* [Assignment]
Although the data below holds other lines too, output only those from the line with "2. 이 소프트웨어는" up to and including the line with "###### Rumour Detection", exactly as they appear.

Segment Open

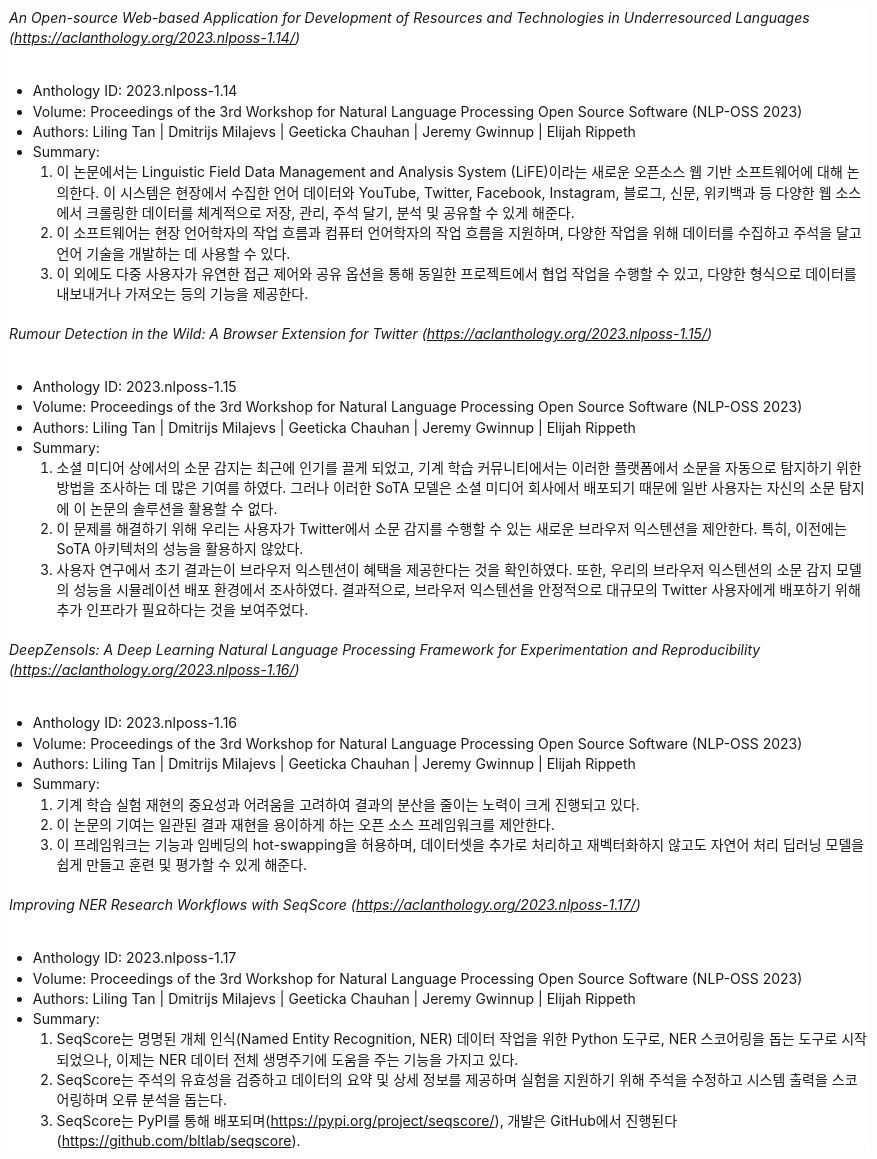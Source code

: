 ###### An Open-source Web-based Application for Development of Resources and Technologies in Underresourced Languages (https://aclanthology.org/2023.nlposs-1.14/)
- Anthology ID: 2023.nlposs-1.14 
- Volume: Proceedings of the 3rd Workshop for Natural Language Processing Open Source Software (NLP-OSS 2023) 
- Authors: Liling Tan | Dmitrijs Milajevs | Geeticka Chauhan | Jeremy Gwinnup | Elijah Rippeth 
- Summary: 
    1. 이 논문에서는 Linguistic Field Data Management and Analysis System (LiFE)이라는 새로운 오픈소스 웹 기반 소프트웨어에 대해 논의한다. 이 시스템은 현장에서 수집한 언어 데이터와 YouTube, Twitter, Facebook, Instagram, 블로그, 신문, 위키백과 등 다양한 웹 소스에서 크롤링한 데이터를 체계적으로 저장, 관리, 주석 달기, 분석 및 공유할 수 있게 해준다.
    2. 이 소프트웨어는 현장 언어학자의 작업 흐름과 컴퓨터 언어학자의 작업 흐름을 지원하며, 다양한 작업을 위해 데이터를 수집하고 주석을 달고 언어 기술을 개발하는 데 사용할 수 있다.
    3. 이 외에도 다중 사용자가 유연한 접근 제어와 공유 옵션을 통해 동일한 프로젝트에서 협업 작업을 수행할 수 있고, 다양한 형식으로 데이터를 내보내거나 가져오는 등의 기능을 제공한다.

###### Rumour Detection in the Wild: A Browser Extension for Twitter (https://aclanthology.org/2023.nlposs-1.15/)
- Anthology ID: 2023.nlposs-1.15 
- Volume: Proceedings of the 3rd Workshop for Natural Language Processing Open Source Software (NLP-OSS 2023) 
- Authors: Liling Tan | Dmitrijs Milajevs | Geeticka Chauhan | Jeremy Gwinnup | Elijah Rippeth 
- Summary: 
    1. 소셜 미디어 상에서의 소문 감지는 최근에 인기를 끌게 되었고, 기계 학습 커뮤니티에서는 이러한 플랫폼에서 소문을 자동으로 탐지하기 위한 방법을 조사하는 데 많은 기여를 하였다. 그러나 이러한 SoTA 모델은 소셜 미디어 회사에서 배포되기 때문에 일반 사용자는 자신의 소문 탐지에 이 논문의 솔루션을 활용할 수 없다.
    2. 이 문제를 해결하기 위해 우리는 사용자가 Twitter에서 소문 감지를 수행할 수 있는 새로운 브라우저 익스텐션을 제안한다. 특히, 이전에는 SoTA 아키텍처의 성능을 활용하지 않았다.
    3. 사용자 연구에서 초기 결과는이 브라우저 익스텐션이 혜택을 제공한다는 것을 확인하였다. 또한, 우리의 브라우저 익스텐션의 소문 감지 모델의 성능을 시뮬레이션 배포 환경에서 조사하였다. 결과적으로, 브라우저 익스텐션을 안정적으로 대규모의 Twitter 사용자에게 배포하기 위해 추가 인프라가 필요하다는 것을 보여주었다.

###### DeepZensols: A Deep Learning Natural Language Processing Framework for Experimentation and Reproducibility (https://aclanthology.org/2023.nlposs-1.16/)
- Anthology ID: 2023.nlposs-1.16 
- Volume: Proceedings of the 3rd Workshop for Natural Language Processing Open Source Software (NLP-OSS 2023) 
- Authors: Liling Tan | Dmitrijs Milajevs | Geeticka Chauhan | Jeremy Gwinnup | Elijah Rippeth 
- Summary: 
    1. 기계 학습 실험 재현의 중요성과 어려움을 고려하여 결과의 분산을 줄이는 노력이 크게 진행되고 있다.
    2. 이 논문의 기여는 일관된 결과 재현을 용이하게 하는 오픈 소스 프레임워크를 제안한다.
    3. 이 프레임워크는 기능과 임베딩의 hot-swapping을 허용하며, 데이터셋을 추가로 처리하고 재벡터화하지 않고도 자연어 처리 딥러닝 모델을 쉽게 만들고 훈련 및 평가할 수 있게 해준다.

###### Improving NER Research Workflows with SeqScore (https://aclanthology.org/2023.nlposs-1.17/)
- Anthology ID: 2023.nlposs-1.17 
- Volume: Proceedings of the 3rd Workshop for Natural Language Processing Open Source Software (NLP-OSS 2023) 
- Authors: Liling Tan | Dmitrijs Milajevs | Geeticka Chauhan | Jeremy Gwinnup | Elijah Rippeth 
- Summary: 
    1. SeqScore는 명명된 개체 인식(Named Entity Recognition, NER) 데이터 작업을 위한 Python 도구로, NER 스코어링을 돕는 도구로 시작되었으나, 이제는 NER 데이터 전체 생명주기에 도움을 주는 기능을 가지고 있다.
    2. SeqScore는 주석의 유효성을 검증하고 데이터의 요약 및 상세 정보를 제공하며 실험을 지원하기 위해 주석을 수정하고 시스템 출력을 스코어링하며 오류 분석을 돕는다.
    3. SeqScore는 PyPI를 통해 배포되며(https://pypi.org/project/seqscore/), 개발은 GitHub에서 진행된다(https://github.com/bltlab/seqscore).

Segment Closed

* [Final answer]
    2. 이 소프트웨어는 현장 언어학자의 작업 흐름과 컴퓨터 언어학자의 작업 흐름을 지원하며, 다양한 작업을 위해 데이터를 수집하고 주석을 달고 언어 기술을 개발하는 데 사용할 수 있다.
    3. 이 외에도 다중 사용자가 유연한 접근 제어와 공유 옵션을 통해 동일한 프로젝트에서 협업 작업을 수행할 수 있고, 다양한 형식으로 데이터를 내보내거나 가져오는 등의 기능을 제공한다.

###### Rumour Detection in the Wild: A Browser Extension for Twitter (https://aclanthology.org/2023.nlposs-1.15/)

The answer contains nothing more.